Some, but not all.  ‘Army Sworn Statement’, for example, is about sexual abuse in the military. I’ve never served in the military nor have I been sexually abused, in which case I constantly asked the question, “What right do I have to address this heavy issue?”  The result, I kept a great distance between myself as the writer and the subject matter.  I did this by keeping the exact number of letters in my interpretation as found on the original form.  Each letter, word, was simply replaced.  In contrast, ‘Divorcee’ is incredibly personal, in particular the last paragraph under ‘WARNING – IMPORTANT INFORMATION.’  Overall, ‘Paperwork’ it’s a mixture of personal experience and complete fiction.

 

Is there a story behind the cover art?

The cover is the work of the talented artist and illustrator, Eric Piatkowski.  I’ve had the fortune of knowing Eric for nearly two decades.  We met in middle school, were on stage together in high school, we lived together in college, and I had the pleasure of reciting a poem at his wedding.  Needless to say when I approached him with this opportunity I had the utmost trust in his work.  While he was reading ‘Paperwork’ the image on the cover repeatedly came to mind.  

 

How do you feel about non-profit publishing?
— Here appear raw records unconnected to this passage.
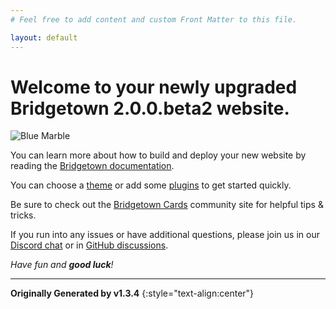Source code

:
 ```yaml
---
# Feel free to add content and custom Front Matter to this file.

layout: default
---
```


# Welcome to your newly upgraded Bridgetown 2.0.0.beta2 website.

![Blue Marble](<%= resized_image_path("images/blue-marble.jpg", width: 400) %>)

You can learn more about how to build and deploy your new website by reading the  [Bridgetown documentation](https://www.bridgetownrb.com/docs).

You can choose a [theme](https://github.com/topics/bridgetown-theme) or add some [plugins](https://www.bridgetownrb.com/plugins/) to get started quickly.

Be sure to check out the [Bridgetown Cards](https://bridgetown.cards) community site for helpful tips & tricks.

If you run into any issues or have additional questions, please join us in our [Discord chat](https://discord.gg/4E6hktQGz4) or in [GitHub discussions](https://github.com/bridgetownrb/bridgetown/discussions).

_Have fun and **good luck**!_

----

**Originally Generated by v1.3.4**
{:style="text-align:center"}
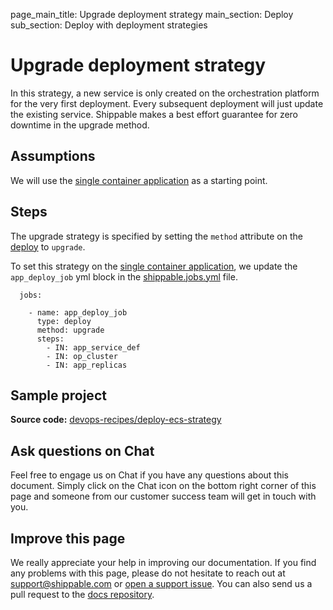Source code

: page_main_title: Upgrade deployment strategy
main_section: Deploy
sub_section: Deploy with deployment strategies

# Upgrade deployment strategy

In this strategy, a new service is only created on the orchestration platform for the very first deployment. Every subsequent deployment will just update the existing service. Shippable makes a best effort guarantee for zero downtime in the upgrade method.

## Assumptions

We will use the [single container application](/deploy/cd_of_single_container_applications_to_orchestration_platforms) as a starting point.

## Steps

The upgrade strategy is specified by setting the `method` attribute on the [deploy](/platform/workflow/job/deploy) to `upgrade`.

To set this strategy on the [single container application](/deploy/cd_of_single_container_applications_to_orchestration_platforms), we update the `app_deploy_job` yml block in the [shippable.jobs.yml](/platform/tutorial/workflow/shippable-jobs-yml/) file.

```
  jobs:

    - name: app_deploy_job
      type: deploy
      method: upgrade
      steps:
        - IN: app_service_def
        - IN: op_cluster
        - IN: app_replicas
```

## Sample project
**Source code:**  [devops-recipes/deploy-ecs-strategy](https://github.com/devops-recipes/deploy-ecs-strategy)

## Ask questions on Chat

Feel free to engage us on Chat if you have any questions about this document. Simply click on the Chat icon on the bottom right corner of this page and someone from our customer success team will get in touch with you.

## Improve this page

We really appreciate your help in improving our documentation. If you find any problems with this page, please do not hesitate to reach out at [support@shippable.com](mailto:support@shippable.com) or [open a support issue](https://www.github.com/Shippable/support/issues). You can also send us a pull request to the [docs repository](https://www.github.com/Shippable/docs).
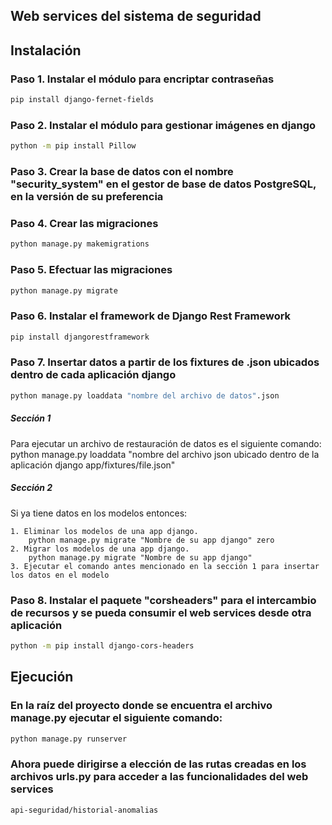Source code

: ## Web services del sistema de seguridad

## **Instalación**

### Paso 1. Instalar el módulo para encriptar contraseñas
```bash
pip install django-fernet-fields
```

### Paso 2. Instalar el módulo para gestionar imágenes en django
```bash
python -m pip install Pillow
```

### Paso 3. Crear la base de datos con el nombre "security_system" en el gestor de base de datos PostgreSQL, en la versión de su preferencia

### Paso 4. Crear las migraciones
```bash
python manage.py makemigrations
```

### Paso 5. Efectuar las migraciones
```bash
python manage.py migrate
```

### Paso 6. Instalar el framework de Django Rest Framework
```bash
pip install djangorestframework
```

### Paso 7. Insertar datos a partir de los fixtures de .json ubicados dentro de cada aplicación django
```bash
python manage.py loaddata "nombre del archivo de datos".json
```

##### Sección 1

Para ejecutar un archivo de restauración de datos es el siguiente comando:
    python manage.py loaddata "nombre del archivo json ubicado dentro de la aplicación django app/fixtures/file.json"

##### Sección 2

Si ya tiene datos en los modelos entonces:

    1. Eliminar los modelos de una app django.
        python manage.py migrate "Nombre de su app django" zero
    2. Migrar los modelos de una app django.
        python manage.py migrate "Nombre de su app django"
    3. Ejecutar el comando antes mencionado en la sección 1 para insertar los datos en el modelo

### Paso 8. Instalar el paquete "corsheaders" para el intercambio de recursos y se pueda consumir el web services desde otra aplicación
```bash
python -m pip install django-cors-headers
```
## **Ejecución**

### En la raíz del proyecto donde se encuentra el archivo manage.py ejecutar el siguiente comando:
```bash
python manage.py runserver
```

### Ahora puede dirigirse a elección de las rutas creadas en los archivos urls.py para acceder a las funcionalidades del web services
```bash
api-seguridad/historial-anomalias
```

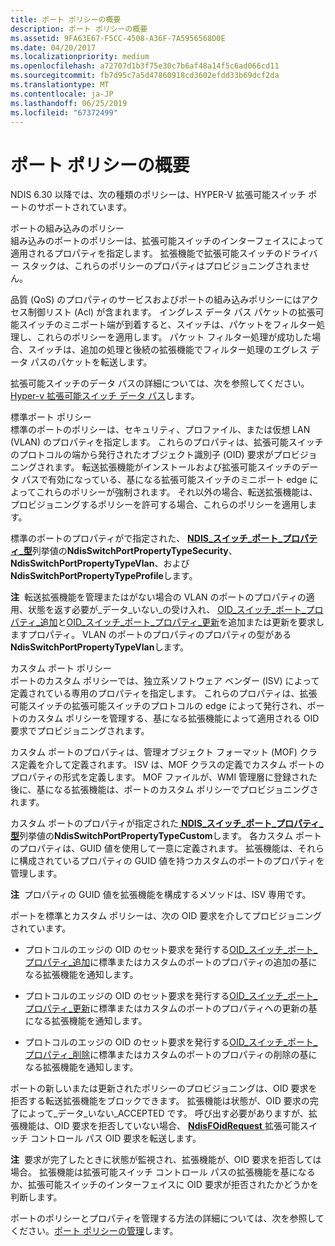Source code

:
 ```yaml
---
title: ポート ポリシーの概要
description: ポート ポリシーの概要
ms.assetid: 9FA63E67-F5CC-4508-A36F-7A5956568D0E
ms.date: 04/20/2017
ms.localizationpriority: medium
ms.openlocfilehash: a72707d1b3f75e30c7b6af48a14f5c6ad066cd11
ms.sourcegitcommit: fb7d95c7a5d47860918cd3602efdd33b69dcf2da
ms.translationtype: MT
ms.contentlocale: ja-JP
ms.lasthandoff: 06/25/2019
ms.locfileid: "67372499"
---
```

# <a name="overview-of-port-policies"></a>ポート ポリシーの概要


NDIS 6.30 以降では、次の種類のポリシーは、HYPER-V 拡張可能スイッチ ポートのサポートされています。

<a href="" id="built-in-port-policies"></a>ポートの組み込みのポリシー  
組み込みのポートのポリシーは、拡張可能スイッチのインターフェイスによって適用されるプロパティを指定します。 拡張機能で拡張可能スイッチのドライバー スタックは、これらのポリシーのプロパティはプロビジョニングされません。

品質 (QoS) のプロパティのサービスおよびポートの組み込みポリシーにはアクセス制御リスト (Acl) が含まれます。 イングレス データ パス パケットの拡張可能スイッチのミニポート端が到着すると、スイッチは、パケットをフィルター処理し、これらのポリシーを適用します。 パケット フィルター処理が成功した場合、スイッチは、追加の処理と後続の拡張機能でフィルター処理のエグレス データ パスのパケットを転送します。

拡張可能スイッチのデータ パスの詳細については、次を参照してください。 [Hyper-v 拡張可能スイッチ データ パス](hyper-v-extensible-switch-data-path.md)します。

<a href="" id="standard-port-policies"></a>標準ポート ポリシー  
標準のポートのポリシーは、セキュリティ、プロファイル、または仮想 LAN (VLAN) のプロパティを指定します。 これらのプロパティは、拡張可能スイッチのプロトコルの端から発行されたオブジェクト識別子 (OID) 要求がプロビジョニングされます。 転送拡張機能がインストールおよび拡張可能スイッチのデータ パスで有効になっている、基になる拡張可能スイッチのミニポート edge によってこれらのポリシーが強制されます。 それ以外の場合、転送拡張機能は、プロビジョニングするポリシーを許可する場合、これらのポリシーを適用します。

標準のポートのプロパティがで指定された、 [ **NDIS\_スイッチ\_ポート\_プロパティ\_型**](https://docs.microsoft.com/windows-hardware/drivers/ddi/content/ntddndis/ne-ntddndis-_ndis_switch_port_property_type)列挙値の**NdisSwitchPortPropertyTypeSecurity**、 **NdisSwitchPortPropertyTypeVlan**、および**NdisSwitchPortPropertyTypeProfile**します。

**注**  転送拡張機能を管理またはがない場合の VLAN のポートのプロパティの適用、状態を返す必要が\_データ\_いない\_の受け入れ、 [OID\_スイッチ\_ポート\_プロパティ\_追加](https://docs.microsoft.com/windows-hardware/drivers/network/oid-switch-port-property-add)と[OID\_スイッチ\_ポート\_プロパティ\_更新](https://docs.microsoft.com/windows-hardware/drivers/network/oid-switch-port-property-update)を追加または更新を要求しますプロパティ。 VLAN のポートのプロパティのプロパティの型がある**NdisSwitchPortPropertyTypeVlan**します。

 

<a href="" id="custom-port-policies"></a>カスタム ポート ポリシー  
ポートのカスタム ポリシーでは、独立系ソフトウェア ベンダー (ISV) によって定義されている専用のプロパティを指定します。 これらのプロパティは、拡張可能スイッチの拡張可能スイッチのプロトコルの edge によって発行され、ポートのカスタム ポリシーを管理する、基になる拡張機能によって適用される OID 要求でプロビジョニングされます。

カスタム ポートのプロパティは、管理オブジェクト フォーマット (MOF) クラス定義を介して定義されます。 ISV は、MOF クラスの定義でカスタム ポートのプロパティの形式を定義します。 MOF ファイルが、WMI 管理層に登録された後に、基になる拡張機能は、ポートのカスタム ポリシーでプロビジョニングされます。

カスタム ポートのプロパティが指定された[ **NDIS\_スイッチ\_ポート\_プロパティ\_型**](https://docs.microsoft.com/windows-hardware/drivers/ddi/content/ntddndis/ne-ntddndis-_ndis_switch_port_property_type)列挙値の**NdisSwitchPortPropertyTypeCustom**します。 各カスタム ポートのプロパティは、GUID 値を使用して一意に定義されます。 拡張機能は、それらに構成されているプロパティの GUID 値を持つカスタムのポートのプロパティを管理します。

**注**  プロパティの GUID 値を拡張機能を構成するメソッドは、ISV 専用です。

 

ポートを標準とカスタム ポリシーは、次の OID 要求を介してプロビジョニングされています。

-   プロトコルのエッジの OID のセット要求を発行する[OID\_スイッチ\_ポート\_プロパティ\_追加](https://docs.microsoft.com/windows-hardware/drivers/network/oid-switch-port-property-add)に標準またはカスタムのポートのプロパティの追加の基になる拡張機能を通知します。

-   プロトコルのエッジの OID のセット要求を発行する[OID\_スイッチ\_ポート\_プロパティ\_更新](https://docs.microsoft.com/windows-hardware/drivers/network/oid-switch-port-property-update)に標準またはカスタムのポートのプロパティへの更新の基になる拡張機能を通知します。

-   プロトコルのエッジの OID のセット要求を発行する[OID\_スイッチ\_ポート\_プロパティ\_削除](https://docs.microsoft.com/windows-hardware/drivers/network/oid-switch-port-property-delete)に標準またはカスタムのポートのプロパティの削除の基になる拡張機能を通知します。

ポートの新しいまたは更新されたポリシーのプロビジョニングは、OID 要求を拒否する転送拡張機能をブロックできます。 拡張機能は状態が、OID 要求の完了によって\_データ\_いない\_ACCEPTED です。 呼び出す必要がありますが、拡張機能は、OID 要求を拒否していない場合、 [ **NdisFOidRequest** ](https://docs.microsoft.com/windows-hardware/drivers/ddi/content/ndis/nf-ndis-ndisfoidrequest)拡張可能スイッチ コントロール パス OID 要求を転送します。

**注**  要求が完了したときに状態が監視され、拡張機能が、OID 要求を拒否しては場合。 拡張機能は拡張可能スイッチ コントロール パスの拡張機能を基になるか、拡張可能スイッチのインターフェイスに OID 要求が拒否されたかどうかを判断します。

 

ポートのポリシーとプロパティを管理する方法の詳細については、次を参照してください。[ポート ポリシーの管理](managing-port-policies.md)します。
Non-profit publishing is an opportunity to showcase raw expression and art that may otherwise be overlooked by the larger more traditional for-profit publishers.  It provides writers a wonderful platform to share their work without any inkling of salesmanship or commercialization.  In addition, the reader is comforted in knowing the only demand placed on them is the written work itself.  However, most importantly, non-profit publishing (as well as small for-profit publishers who rarely, if ever, turn a profit) exemplify the passion and devotion people have to pushing the written word to new heights.       

 

Are you working on anything new at the moment?

As far as writing is concerned, I’m working on a collection of stories tentatively entitled ‘Detox in Chini Town.’   They’re written in first and third person depending on my comfort in addressing certain issues.  Each story stands on its own, however there is an overlying arch.  Essentially it’s a collection of short stories as a novel.  Alcoholism, China, and reincarnation are recurring themes.  Beyond that, I’m currently developing and teaching the first creative writing classes offered at a small college near Huadu, China.  The latter keeps me fairly busy, but it’s also fascinating and fulfilling.